Our aim is to get the Knoxville area’s library-conscious citizens, young and old, to give what they feel they can in support of the replacement of the old main library. Just as important to us as the amount we raise is the number of contributors we attract. We want to establish a sound base of support, with many persons holding a stake, large or small, in the new library. From school children and their parents to regular library users and other people who feel Knoxville should have a fully usable 21st century library facility, we hope to collect donations in any amount, from kids’ nickels and dimes to dollars and more.

Libraries, it has been pointed out repeatedly, are the cornerstones of a civil society. They are institutions that are critical to our understanding of mankind and its history, helping us to avoid repeating the failures of the past and to project the successes of the future. They are as essential to the process of human learning as are our schools.

Only a fraction of the material in library collections is available in digital or computer-accessible form. While more is introduced every day, it is often available only to subscribers to a service that is too expensive for the average person to join. The Knox County Library system has been paying the way of its members into databases that are far too costly for most individuals to enter. Similarly, the books we want to read are often too expensive for us to purchase them all. The library allows us to read them for free.

Our library system and its many convenient branches have served our community well, but its core repository is overloaded, and its public areas are overcrowded. It was designed to serve a public not yet in possession of personal computers or compact disc and DVD players. Every new development in communications and data transfer technology stretches the library’s capacity to deliver the services its constituents want and need.

From a technical standpoint, Nashville’s recently established main library serves us as a model of modern library design and user friendliness. It is also an attractive feature of Nashville’s downtown and a compelling reason to go there, just to see it and see how it works.

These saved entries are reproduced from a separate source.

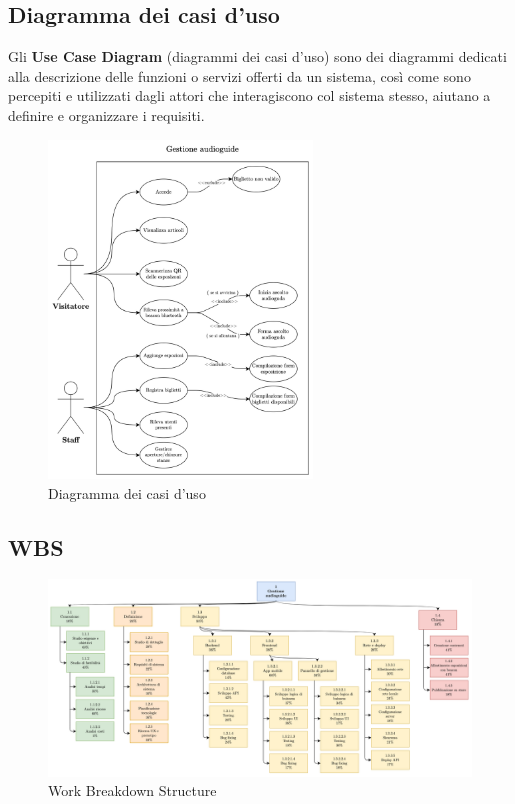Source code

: \documentclass[12pt]{article}
\begin{document}
\clearpage

\subsection{Diagramma dei casi d'uso}
Gli \textbf{Use Case Diagram} (diagrammi dei casi d'uso) sono dei diagrammi dedicati alla descrizione delle funzioni o servizi offerti da un sistema, così come sono percepiti e utilizzati dagli attori che interagiscono col sistema stesso, aiutano a definire e organizzare i requisiti.
\begin{center}
    \begin{figure}[htp]
        \centering
        \includegraphics[width=7cm]{diagrams/usecase_diagrams.png}
        \caption{Diagramma dei casi d'uso}
        \label{fig:usecase}
    \end{figure}
\end{center}

\subsection{WBS}
\begin{center}
    \begin{figure}[htp]
        \centering
        \includegraphics[width=14cm]{diagrams/wbs_v2.png}
        \caption{Work Breakdown Structure}
        \label{fig:wbs}
    \end{figure}
\end{center}
\clearpage
\end{document}

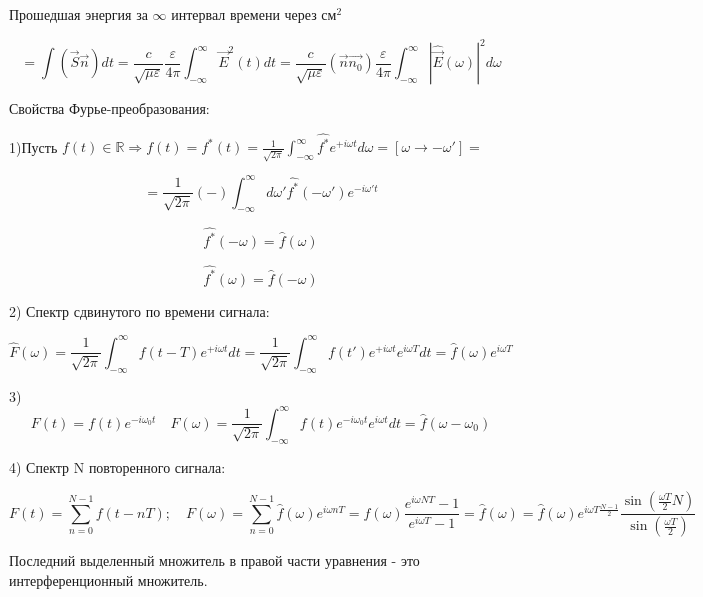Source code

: \documentclass[12pt, a4paper]{report}
\begin{document}
Прошедшая энергия за \( \infty \)  интервал времени через см\( ^2 \)

\[ = \int (\vec{S}\vec{n})dt= \frac{c}{\sqrt{\mu \varepsilon}} \frac{\varepsilon}{ 4\pi }  \int_{-\infty}^{\infty} \vec{E} ^2(t)dt = \frac{c}{\sqrt{\mu \varepsilon}} ( \vec{n}\vec{n_0}) \frac{\varepsilon}{4 \pi} \int_{-\infty}^{\infty} |\hat{\vec{E}}(\omega) | ^2 d \omega  \] 

Свойства Фурье-преобразования: 

1)Пусть \( \displaystyle f(t) \in  \mathbb{R} \Rightarrow f(t)= f^*(t)= \frac{1}{\sqrt{2\pi}}\int_{-\infty}^{\infty} \hat{f^{*} }e ^{+i \omega t} d \omega =[\omega \to  - \omega ']   =  \)

\[ =\frac{1}{\sqrt{ 2 \pi }}(- )\int_{-\infty}^{\infty} d \omega ' \hat{f^{*} } ( -\omega ')e^{- i \omega' t}     \] 

\[ \hat{f^*} (- \omega) = \hat{f}(\omega)  \]

\[ \hat{f^*} ( \omega) = \hat{f}(-\omega) \] 

2) Спектр сдвинутого по времени сигнала:

\[  \hat{F}(\omega)=\frac{1}{\sqrt{2 \pi}}\int_{-\infty}^{\infty} f(t- T)e^{+ i \omega t }dt = \frac{1}{\sqrt{2\pi}} \int_{-\infty}^{\infty} f(t' )e^{+ i \omega t } e^{i \omega T} dt =\hat{f}(\omega)e^{i \omega T}         \]  

3) \[  F( t)= f(t) e^{- i \omega_0 t  }\quad  F(\omega)= \frac{1}{\sqrt{2 \pi}} \int_{-\infty}^{\infty}   f(t) e ^{- i \omega_0 t} e ^{i \omega t}dt  = \hat{f}( \omega - \omega_0) \]  

4) Спектр N повторенного сигнала: 

\[ F(t)= \sum_{n=0}^{N-1} f( t - nT); \quad F(\omega)= \sum _{n=0}^{N-1} \hat{f}(\omega) e^{i \omega n T} = f( \omega ) \frac{ e ^{i \omega NT} -1}{e ^{i \omega T} -1}  = \hat{f} ( \omega )= \hat{f}(\omega) e^{i \omega T \frac{ N-1 }{2} } \boxed{\frac{\sin \left( \frac{\omega T}{2}N  \right) }{\sin \left( \frac{\omega T}{2} \right)}}   \]

Последний выделенный  множитель в правой части уравнения - это интерференционный множитель.



\ifdefined\mainfile
\else
    
\end{document}
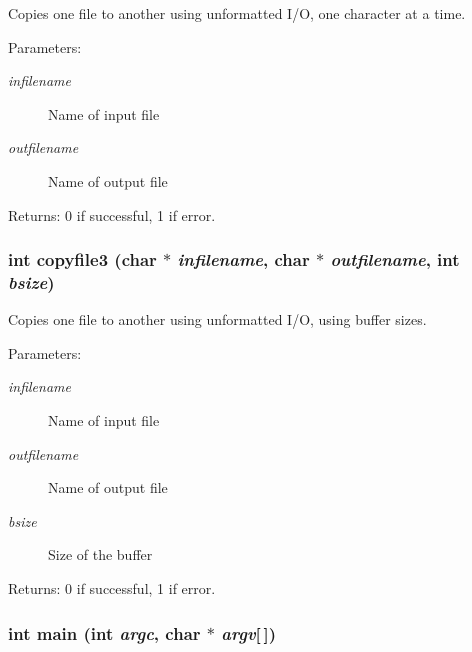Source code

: Copies one file to another using unformatted I/O, one character at a time. \begin{Desc}
\item[Parameters:]
\begin{description}
\item[{\em infilename}]Name of input file \item[{\em outfilename}]Name of output file \end{description}
\end{Desc}
\begin{Desc}
\item[Returns:]0 if successful, 1 if error. \end{Desc}
\subsubsection{\setlength{\rightskip}{0pt plus 5cm}int copyfile3 (char $\ast$ {\em infilename}, char $\ast$ {\em outfilename}, int {\em bsize})}\label{cptest1_8c_f2643a5d96c55625c22762e806920280}


Copies one file to another using unformatted I/O, using buffer sizes. \begin{Desc}
\item[Parameters:]
\begin{description}
\item[{\em infilename}]Name of input file \item[{\em outfilename}]Name of output file \item[{\em bsize}]Size of the buffer \end{description}
\end{Desc}
\begin{Desc}
\item[Returns:]0 if successful, 1 if error. \end{Desc}
\subsubsection{\setlength{\rightskip}{0pt plus 5cm}int main (int {\em argc}, char $\ast$ {\em argv}[$\,$])}\label{cptest1_8c_28052c36c3b61c6c0eaa18f5d226118f}


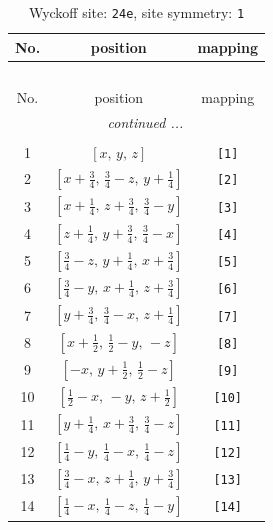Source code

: \documentclass[fleqn,8pt]{jsarticle}
\begin{document}
\begin{longtable}{ccc}
\caption{Wyckoff site: {\tt 24e}, site symmetry: {\tt 1}}
 \\
 \hline \hline
No. & position & mapping \\ \hline \endfirsthead

\multicolumn{2}{l}{\tablename\ \thetable{}} \\
 \hline \hline
No. & position & mapping \\ \hline \endhead

 \hline \hline
\multicolumn{2}{r}{\footnotesize\it continued ...} \\ \endfoot

 \hline \hline
\multicolumn{2}{r}{} \\ \endlastfoot

1 & $\left[ x,\, y,\, z \right]$ & {\tt [1]} \\ \hline
2 & $\left[ x + \frac{3}{4},\, \frac{3}{4} - z,\, y + \frac{1}{4} \right]$ & {\tt [2]} \\ \hline
3 & $\left[ x + \frac{1}{4},\, z + \frac{3}{4},\, \frac{3}{4} - y \right]$ & {\tt [3]} \\ \hline
4 & $\left[ z + \frac{1}{4},\, y + \frac{3}{4},\, \frac{3}{4} - x \right]$ & {\tt [4]} \\ \hline
5 & $\left[ \frac{3}{4} - z,\, y + \frac{1}{4},\, x + \frac{3}{4} \right]$ & {\tt [5]} \\ \hline
6 & $\left[ \frac{3}{4} - y,\, x + \frac{1}{4},\, z + \frac{3}{4} \right]$ & {\tt [6]} \\ \hline
7 & $\left[ y + \frac{3}{4},\, \frac{3}{4} - x,\, z + \frac{1}{4} \right]$ & {\tt [7]} \\ \hline
8 & $\left[ x + \frac{1}{2},\, \frac{1}{2} - y,\, - z \right]$ & {\tt [8]} \\ \hline
9 & $\left[ - x,\, y + \frac{1}{2},\, \frac{1}{2} - z \right]$ & {\tt [9]} \\ \hline
10 & $\left[ \frac{1}{2} - x,\, - y,\, z + \frac{1}{2} \right]$ & {\tt [10]} \\ \hline
11 & $\left[ y + \frac{1}{4},\, x + \frac{3}{4},\, \frac{3}{4} - z \right]$ & {\tt [11]} \\ \hline
12 & $\left[ \frac{1}{4} - y,\, \frac{1}{4} - x,\, \frac{1}{4} - z \right]$ & {\tt [12]} \\ \hline
13 & $\left[ \frac{3}{4} - x,\, z + \frac{1}{4},\, y + \frac{3}{4} \right]$ & {\tt [13]} \\ \hline
14 & $\left[ \frac{1}{4} - x,\, \frac{1}{4} - z,\, \frac{1}{4} - y \right]$ & {\tt [14]} \\ \hline

\end{longtable}
\end{document}
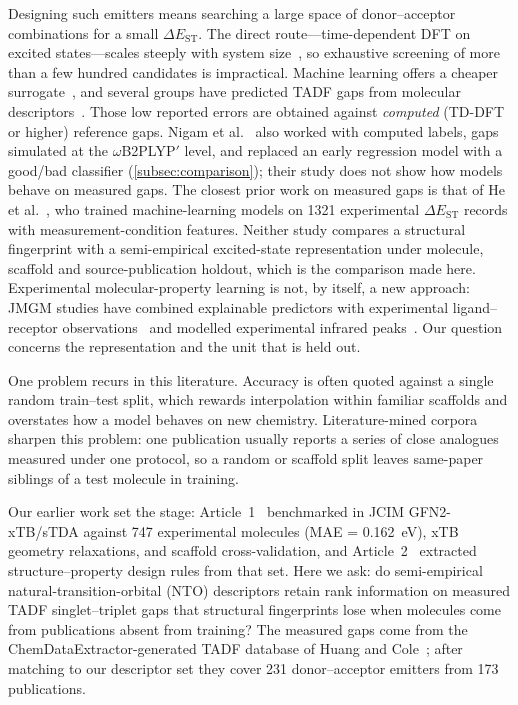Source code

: Designing such emitters means searching a large space of donor--acceptor
combinations for a small $\Delta E_\text{ST}$. The direct route---time-dependent
DFT on excited states---scales steeply with system size~\cite{Curtarolo2013},
so exhaustive screening of more than a few hundred candidates is impractical.
Machine learning offers a cheaper surrogate~\cite{Butler2018, Pyzer-Knapp2022},
and several groups have predicted TADF gaps from molecular
descriptors~\cite{Gomez-Bombarelli2016, Barneschi2024}. Those low reported errors
are obtained against \emph{computed} (TD-DFT or higher) reference gaps. Nigam
et al.~\cite{Nigam2024} also worked with computed labels, gaps simulated at the
$\omega$B2PLYP$'$ level, and replaced an early regression model with a good/bad
classifier (\cref{subsec:comparison}); their study does not show how models behave
on measured gaps. The closest prior work on measured gaps is that of He
et al.~\cite{He2026}, who trained machine-learning models on \num{1321}
experimental $\Delta E_\text{ST}$ records with measurement-condition features.
Neither study compares a structural fingerprint with a semi-empirical
excited-state representation under molecule, scaffold and source-publication
holdout, which is the comparison made here.
Experimental molecular-property learning is not, by itself, a new approach:
JMGM studies have combined explainable predictors with experimental
ligand--receptor observations~\cite{Ferri2026TAS2R} and modelled experimental
infrared peaks~\cite{Noreen2026IR}. Our question concerns the representation and
the unit that is held out.

One problem recurs in this literature. Accuracy is often quoted against a single random train--test split, which rewards
interpolation within familiar scaffolds and overstates how a model behaves on new
chemistry. Literature-mined corpora sharpen this problem: one publication usually
reports a series of close analogues measured under one protocol, so a random or
scaffold split leaves same-paper siblings of a test molecule in training.

Our earlier work set the stage: Article~1~\cite{Tchapet2024_xTB} benchmarked in JCIM
GFN2-xTB/sTDA against \num{747} experimental molecules
(MAE = \qty{0.162}{\electronvolt}), xTB geometry relaxations, and scaffold
cross-validation, and Article~2~\cite{Tchapet2024_DataDriven}
extracted structure--property design rules from that set. Here we ask: do
semi-empirical natural-transition-orbital (NTO) descriptors retain rank information
on measured TADF singlet--triplet gaps that structural fingerprints lose when
molecules come from publications absent from training? The measured gaps come from
the ChemDataExtractor-generated TADF database of Huang and Cole~\cite{HuangCole2024};
after matching to our descriptor set they cover \num{231} donor--acceptor emitters
from \num{173} publications.

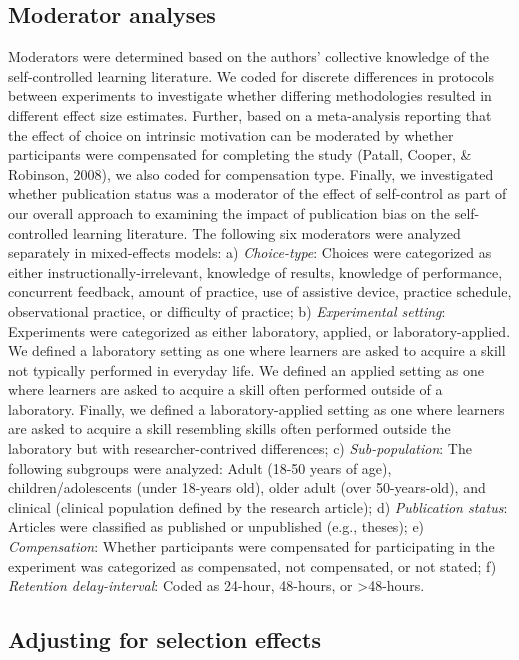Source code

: \documentclass[
  english,
  man,floatsintext]{apa7}
\begin{document}
\hypertarget{moderator-analyses}{%
\subsection{Moderator analyses}\label{moderator-analyses}}

Moderators were determined based on the authors' collective knowledge of the self-controlled learning literature. We coded for discrete differences in protocols between experiments to investigate whether differing methodologies resulted in different effect size estimates. Further, based on a meta-analysis reporting that the effect of choice on intrinsic motivation can be moderated by whether participants were compensated for completing the study (Patall, Cooper, \& Robinson, 2008), we also coded for compensation type. Finally, we investigated whether publication status was a moderator of the effect of self-control as part of our overall approach to examining the impact of publication bias on the self-controlled learning literature. The following six moderators were analyzed separately in mixed-effects models: a) \emph{Choice-type}: Choices were categorized as either instructionally-irrelevant, knowledge of results, knowledge of performance, concurrent feedback, amount of practice, use of assistive device, practice schedule, observational practice, or difficulty of practice; b) \emph{Experimental setting}: Experiments were categorized as either laboratory, applied, or laboratory-applied. We defined a laboratory setting as one where learners are asked to acquire a skill not typically performed in everyday life. We defined an applied setting as one where learners are asked to acquire a skill often performed outside of a laboratory. Finally, we defined a laboratory-applied setting as one where learners are asked to acquire a skill resembling skills often performed outside the laboratory but with researcher-contrived differences; c) \emph{Sub-population}: The following subgroups were analyzed: Adult (18-50 years of age), children/adolescents (under 18-years old), older adult (over 50-years-old), and clinical (clinical population defined by the research article); d) \emph{Publication status}: Articles were classified as published or unpublished (e.g., theses); e) \emph{Compensation}: Whether participants were compensated for participating in the experiment was categorized as compensated, not compensated, or not stated; f) \emph{Retention delay-interval}: Coded as 24-hour, 48-hours, or \textgreater48-hours.

\hypertarget{adjusting-for-selection-effects}{%
\subsection{Adjusting for selection effects}\label{adjusting-for-selection-effects}}
\end{document}
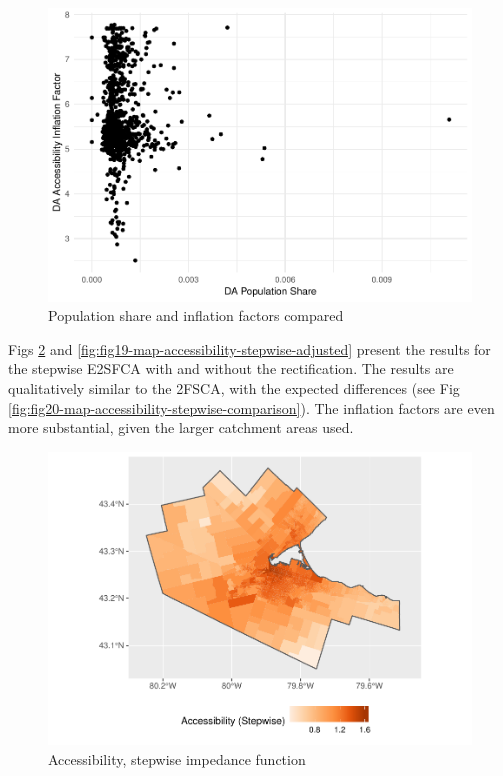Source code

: \documentclass[10pt,letterpaper]{article}
\begin{document}
\begin{figure}
\includegraphics[width=0.95\linewidth]{Supply_and_Demand_Inflation_in_FCA_Methods_v2.1_files/figure-latex/fig17-map-pop-share-inflation-comparison-binary-1} \caption{\label{fig:fig17-map-pop-share-inflation-comparison-binary}Population share and inflation factors compared}\label{fig:fig17-map-pop-share-inflation-comparison-binary}
\end{figure}

Figs \ref{fig:fig18-map-accessibility-stepwise} and
\ref{fig:fig19-map-accessibility-stepwise-adjusted} present the results
for the stepwise E2SFCA with and without the rectification. The results
are qualitatively similar to the 2FSCA, with the expected differences
(see Fig \ref{fig:fig20-map-accessibility-stepwise-comparison}). The
inflation factors are even more substantial, given the larger catchment
areas used.

\begin{figure}
\includegraphics[width=0.95\linewidth]{Supply_and_Demand_Inflation_in_FCA_Methods_v2.1_files/figure-latex/fig18-map-accessibility-stepwise-1} \caption{\label{fig:fig18-map-accessibility-stepwise}Accessibility, stepwise impedance function}\label{fig:fig18-map-accessibility-stepwise}
\end{figure}
\end{document}
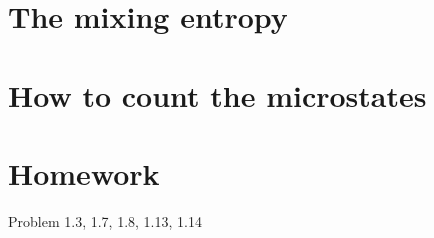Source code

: \documentclass[twoside]{article}
\begin{document}
\section{The mixing entropy}

\section{How to count the microstates}

\section{Homework}
Problem 1.3, 1.7, 1.8, 1.13, 1.14
\end{document}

Ours need not be quite so extravagant or large, but it should at least be more in keeping with our metropolitan area’s needs. It’s almost embarrassing to note that Maryville’s excellent new main library facility exceeds in size, and certainly in utility, the Lawson McGhee building on Clinch Avenue in downtown Knoxville.

Larry Frank, the Knox County library director, says that, after a period of discouragement when library planning money was removed from the county’s budget, his enthusiasm is returning, and he thinks it likely the new central library will be put back on track. Still, he remains stoic about the prospects. “Whether we get the new library or not, the need is there,” Frank says. And he is right.

What we are hoping is that the Metro Pulse Main Library Fund will both raise money and stimulate awareness of that need. There could hardly be a better purpose for us to make into a mission for 2005 and beyond.

We’ll be seeking your help in swelling this fund and in building public consciousness of the library as a community necessity. Please do help us with this. We’ll let you know as soon as possible just how.